The Star Beacon; Ashtabula, Ohio

April 20, 2012

Judge Florence Allen: First female justice of a state supreme court

By CARL E. FEATHER - cfeather@starbeacon.com
Staff Writer

— Included in the list of notable New Lyme Institute alumni is President Jacob E. Tuckerman’s granddaughter, Florence E. Allen, the first woman to serve as a Ohio Supreme Court justice.

Allen was born March 23, 1884, in Salt Lake City, Utah. She showed an interest in music from her early childhood, and attended New Lyme Institute and Western Reserve University. After graduating with honors from Western Reserve, Allen headed to Germany to advance her music studies. But a nerve injury put a damper on her plans, and she returned to the United States in 1906.

She found an outlet for music background as a critic for the Cleveland Plain Dealer. Concurrently Allen pursued a graduate degree in political science and constitutional law at Western Reserve.

After receiving her degree in 1908, Allen headed to New York, where she worked for the New York League for the protection of Immigrants. She earned a law degree from the New York University School of Law in 1913.

With law degree in hand, Allen returned to Ohio, was admitted to the bar and set up a private law practice that focused on challenging discrimination against women. In 1919 she was appointed assistant prosecutor of Cuyahoga County and elected a common pleas judge the following year. Her win can be seen as a victory for women’s suffrage; the election came after the 19th Amendment gave women the right to vote.

When Allen won her seat on the Ohio Supreme Court in 1922, she became the first female ever elected to a state supreme court. She served as a justice until 1934, when she was appointed to the Sixth Circuit of the United States Court of Appeals — another first for a female. Allen, who was appointed by President Franklin D. Roosevelt, went on to become chief judge of the court and remained there until her retirement in 1959.

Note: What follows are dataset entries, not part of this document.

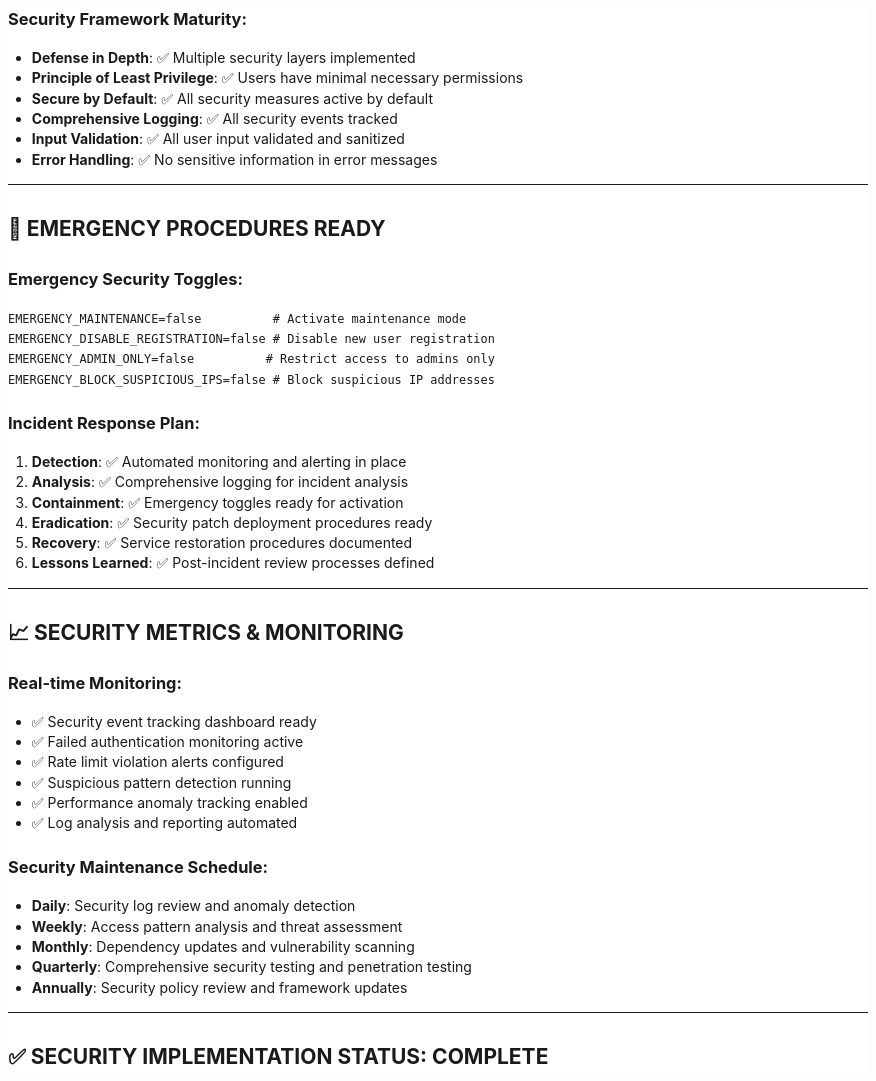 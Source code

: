 ### Security Framework Maturity:
- **Defense in Depth**: ✅ Multiple security layers implemented
- **Principle of Least Privilege**: ✅ Users have minimal necessary permissions
- **Secure by Default**: ✅ All security measures active by default
- **Comprehensive Logging**: ✅ All security events tracked
- **Input Validation**: ✅ All user input validated and sanitized
- **Error Handling**: ✅ No sensitive information in error messages

---

## 🚨 EMERGENCY PROCEDURES READY

### Emergency Security Toggles:
```env
EMERGENCY_MAINTENANCE=false          # Activate maintenance mode
EMERGENCY_DISABLE_REGISTRATION=false # Disable new user registration
EMERGENCY_ADMIN_ONLY=false          # Restrict access to admins only
EMERGENCY_BLOCK_SUSPICIOUS_IPS=false # Block suspicious IP addresses
```

### Incident Response Plan:
1. **Detection**: ✅ Automated monitoring and alerting in place
2. **Analysis**: ✅ Comprehensive logging for incident analysis
3. **Containment**: ✅ Emergency toggles ready for activation
4. **Eradication**: ✅ Security patch deployment procedures ready
5. **Recovery**: ✅ Service restoration procedures documented
6. **Lessons Learned**: ✅ Post-incident review processes defined

---

## 📈 SECURITY METRICS & MONITORING

### Real-time Monitoring:
- ✅ Security event tracking dashboard ready
- ✅ Failed authentication monitoring active
- ✅ Rate limit violation alerts configured
- ✅ Suspicious pattern detection running
- ✅ Performance anomaly tracking enabled
- ✅ Log analysis and reporting automated

### Security Maintenance Schedule:
- **Daily**: Security log review and anomaly detection
- **Weekly**: Access pattern analysis and threat assessment
- **Monthly**: Dependency updates and vulnerability scanning
- **Quarterly**: Comprehensive security testing and penetration testing
- **Annually**: Security policy review and framework updates

---

## ✅ SECURITY IMPLEMENTATION STATUS: COMPLETE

Allen is a member of the Ohio Women’s Hall of Fame. She died Sept. 12, 1966, at her home in Waite Hill.

Other notable New Lyme Institute alumni include: Dr. Leroy Waterman, a translator of the Revised Standard Version; E.C. Lampson, dean of northeast Ohio newspaper editors; P.P. Mason, educator; Benjamin S. Chapin, author of “The Son of Democracy” and a Lincoln impersonator; U.S. Tax Court Judge Ernest H. VanFossan; Louis Sperry Chafer, founder of Dallas Theological Seminary; and Delo C. Grover, president emeritus, Baldwin Wallace.